Я крепко натянул повод и, по совету Матюгова, изо всей силы ожгнул Савраска своим прутом. Он приложил уши и послушно пошел в гору. По дороге он пробовал хватать на ходу сухие дудки, но я каждый раз сразу же стегал его своей хворостиной. На горе под старой сухой лиственницей я увидел отца, который, видать, уж давно ждал меня здесь.
— Чего ты там валандался? — недовольно спросил он.
Я рассказал ему о своих злоключениях и о том, как Матюгов помог мне справиться с ним. Мне думалось, что отец похвалит меня за это. А он в ответ только пробурчал, что солнце уже перевалило за обед, что ехать домой нам далеко и что поэтому надо пошевеливаться.
Мы сразу же отправились к сваленному дереву. Отец уже вырубил из него длинное ровное бревно, из которого можно сделать две колодки для пчел. Теперь он подцепил его на веревку. А веревку крепко привязал к гужам. Потом посадил меня на Савраска, для чего-то стукнул еще несколько раз по бревну обухом и сказал:
— Поехали!
Я осторожно тронул Савраска. Он легко взял с места и потащил наше бревно волоком по земле.
Перед спуском к избушке мне опять пришлось проезжать мимо этого высокого окостеневшего дерева, которое одиноко маячило на горе. Мне хотелось постоять около него, посмотреть кругом на Шерегеш, на окружающие горы. Но я боялся, что отец рассердится на меня, и только поглядел на это дерево и как-то особенно сильно ощутил его пронзительный вид.
Матюгова и Ивочкина мы застали за обедом. Они сидели на земле перед своей избушкой и хлебали из одного котла какое-то варево. Пока отец привязывал привезенное бревно на передок телеги да запрягал Савраска, я пристроился недалеко от них в сторонке и стал прислушиваться к их разговору.
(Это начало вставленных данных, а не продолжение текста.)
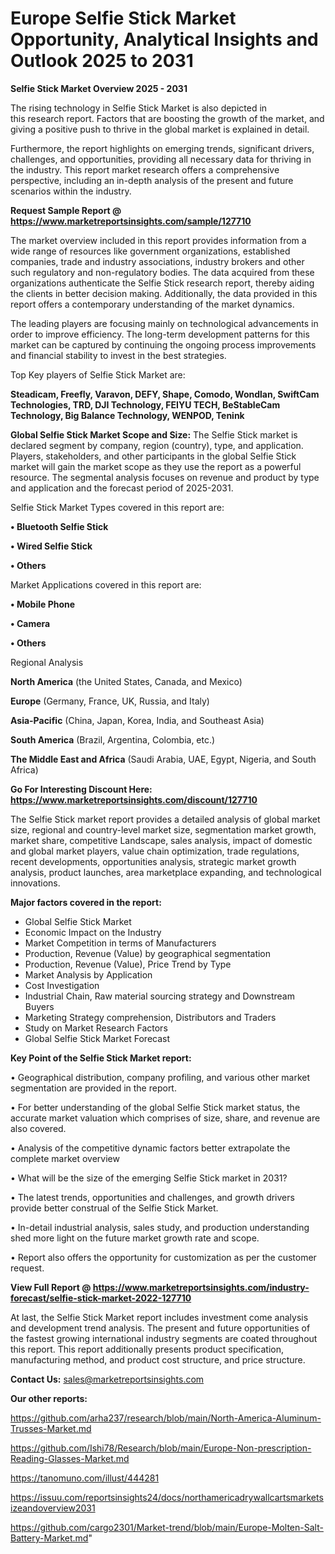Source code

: # Europe Selfie Stick Market Opportunity, Analytical Insights and Outlook 2025 to 2031

<Strong> Selfie Stick Market Overview 2025 - 2031</strong>

The rising technology in Selfie Stick Market is also depicted in this research report. Factors that are boosting the growth of the market, and giving a positive push to thrive in the global market is explained in detail.

Furthermore, the report highlights on emerging trends, significant drivers, challenges, and opportunities, providing all necessary data for thriving in the industry. This report market research offers a comprehensive perspective, including an in-depth analysis of the present and future scenarios within the industry.

<strong>Request Sample Report @ <a href=https://www.marketreportsinsights.com/sample/127710>https://www.marketreportsinsights.com/sample/127710</a></strong>

The market overview included in this report provides information from a wide range of resources like government organizations, established companies, trade and industry associations, industry brokers and other such regulatory and non-regulatory bodies. The data acquired from these organizations authenticate the Selfie Stick research report, thereby aiding the clients in better decision making. Additionally, the data provided in this report offers a contemporary understanding of the market dynamics.

The leading players are focusing mainly on technological advancements in order to improve efficiency. The long-term development patterns for this market can be captured by continuing the ongoing process improvements and financial stability to invest in the best strategies.

Top Key players of Selfie Stick Market are:

<strong>Steadicam, Freefly, Varavon, DEFY, Shape, Comodo, Wondlan, SwiftCam Technologies, TRD, DJI Technology, FEIYU TECH, BeStableCam Technology, Big Balance Technology, WENPOD, Tenink</strong>

<strong><b>Global Selfie Stick Market Scope and Size:</b></strong>
The Selfie Stick market is declared segment by company, region (country), type, and application. Players, stakeholders, and other participants in the global Selfie Stick market will gain the market scope as they use the report as a powerful resource. The segmental analysis focuses on revenue and product by type and application and the forecast period of 2025-2031.

Selfie Stick Market Types covered in this report are:

<strong>• Bluetooth Selfie Stick

• Wired Selfie Stick

• Others</strong>

Market Applications covered in this report are:

<strong>• Mobile Phone

• Camera

• Others</strong> 

Regional Analysis

<strong>North America</strong> (the United States, Canada, and Mexico)

<strong>Europe</strong> (Germany, France, UK, Russia, and Italy)

<strong>Asia-Pacific</strong> (China, Japan, Korea, India, and Southeast Asia)

<strong>South America</strong> (Brazil, Argentina, Colombia, etc.)

<strong>The Middle East and Africa</strong> (Saudi Arabia, UAE, Egypt, Nigeria, and South Africa)

<strong>Go For Interesting Discount Here: <a href=https://www.marketreportsinsights.com/discount/127710>https://www.marketreportsinsights.com/discount/127710</a></strong>

The Selfie Stick market report provides a detailed analysis of global market size, regional and country-level market size, segmentation market growth, market share, competitive Landscape, sales analysis, impact of domestic and global market players, value chain optimization, trade regulations, recent developments, opportunities analysis, strategic market growth analysis, product launches, area marketplace expanding, and technological innovations.

<strong><b>Major factors covered in the report:</b></strong>
<ul>
  <li>Global Selfie Stick Market </li>
  <li>Economic Impact on the Industry</li>
  <li>Market Competition in terms of Manufacturers</li>
  <li>Production, Revenue (Value) by geographical segmentation</li>
  <li>Production, Revenue (Value), Price Trend by Type</li>
  <li>Market Analysis by Application</li>
  <li>Cost Investigation</li>
  <li>Industrial Chain, Raw material sourcing strategy and Downstream Buyers</li>
  <li>Marketing Strategy comprehension, Distributors and Traders</li>
  <li>Study on Market Research Factors</li>
  <li>Global Selfie Stick Market Forecast</li>
</ul>

<strong><b>Key Point of the Selfie Stick Market report:</b></strong>

• Geographical distribution, company profiling, and various other market segmentation are provided in the report.

• For better understanding of the global Selfie Stick market status, the accurate market valuation which comprises of size, share, and revenue are also covered.

• Analysis of the competitive dynamic factors better extrapolate the complete market overview

• What will be the size of the emerging Selfie Stick market in 2031?

• The latest trends, opportunities and challenges, and growth drivers provide better construal of the Selfie Stick Market.

• In-detail industrial analysis, sales study, and production understanding shed more light on the future market growth rate and scope.

• Report also offers the opportunity for customization as per the customer request.

<strong><b>View Full Report @ <a href=https://www.marketreportsinsights.com/industry-forecast/selfie-stick-market-2022-127710>https://www.marketreportsinsights.com/industry-forecast/selfie-stick-market-2022-127710</a></b></strong>


At last, the Selfie Stick Market report includes investment come analysis and development trend analysis. The present and future opportunities of the fastest growing international industry segments are coated throughout this report. This report additionally presents product specification, manufacturing method, and product cost structure, and price structure.

<strong>Contact Us:</strong>
sales@marketreportsinsights.com

<strong>Our other reports:</strong>

<a href=https://github.com/arha237/research/blob/main/North-America-Aluminum-Trusses-Market.md>https://github.com/arha237/research/blob/main/North-America-Aluminum-Trusses-Market.md</a>

<a href=https://github.com/Ishi78/Research/blob/main/Europe-Non-prescription-Reading-Glasses-Market.md>https://github.com/Ishi78/Research/blob/main/Europe-Non-prescription-Reading-Glasses-Market.md</a>

<a href=https://tanomuno.com/illust/444281>https://tanomuno.com/illust/444281</a>

<a href=https://issuu.com/reportsinsights24/docs/northamericadrywallcartsmarketsizeandoverview2031>https://issuu.com/reportsinsights24/docs/northamericadrywallcartsmarketsizeandoverview2031</a>

<a href=https://github.com/cargo2301/Market-trend/blob/main/Europe-Molten-Salt-Battery-Market.md>https://github.com/cargo2301/Market-trend/blob/main/Europe-Molten-Salt-Battery-Market.md</a>"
— Надоело мне тут валандаться, — ворчал Матюгов. — Ворочаем, ворочаем эту тайгу как каторжные, а заработок… концы не сводим. На харч не хватает.
— Вот я и говорю — уходить надо, кажу, отсюдова, — убеждал Матюгова Ивочкин. — На хороший листвяг уходить надо, кажу. Вон на Блече одно дерево лучше другого. Стоят как свечки! Залиты серой! Свалил три-четыре комля — и пуд серы.
— Устал я твои комли валить. Весь вымахался здесь в Шерегеше. Не могу больше! Живем как псы безродные. Голову приклонить негде. Поеду в Янову к дочери. Может, не прогонит на старости лет.
— Ну, а мне, кажу, не к кому податься, — решительно заявил Ивочкин. — Баба умерла, царство ей небесное, не добром будь вспомянута. А дети… А дети, кажу, из дома выгнали. Видно, мне на роду написано подыхать в тайге. А в тайге подыхать все одно — что в Шерегеше, что, кажу, в Блече… Ты как думаешь, Гаврило, насчет этого? — обращается он к отцу.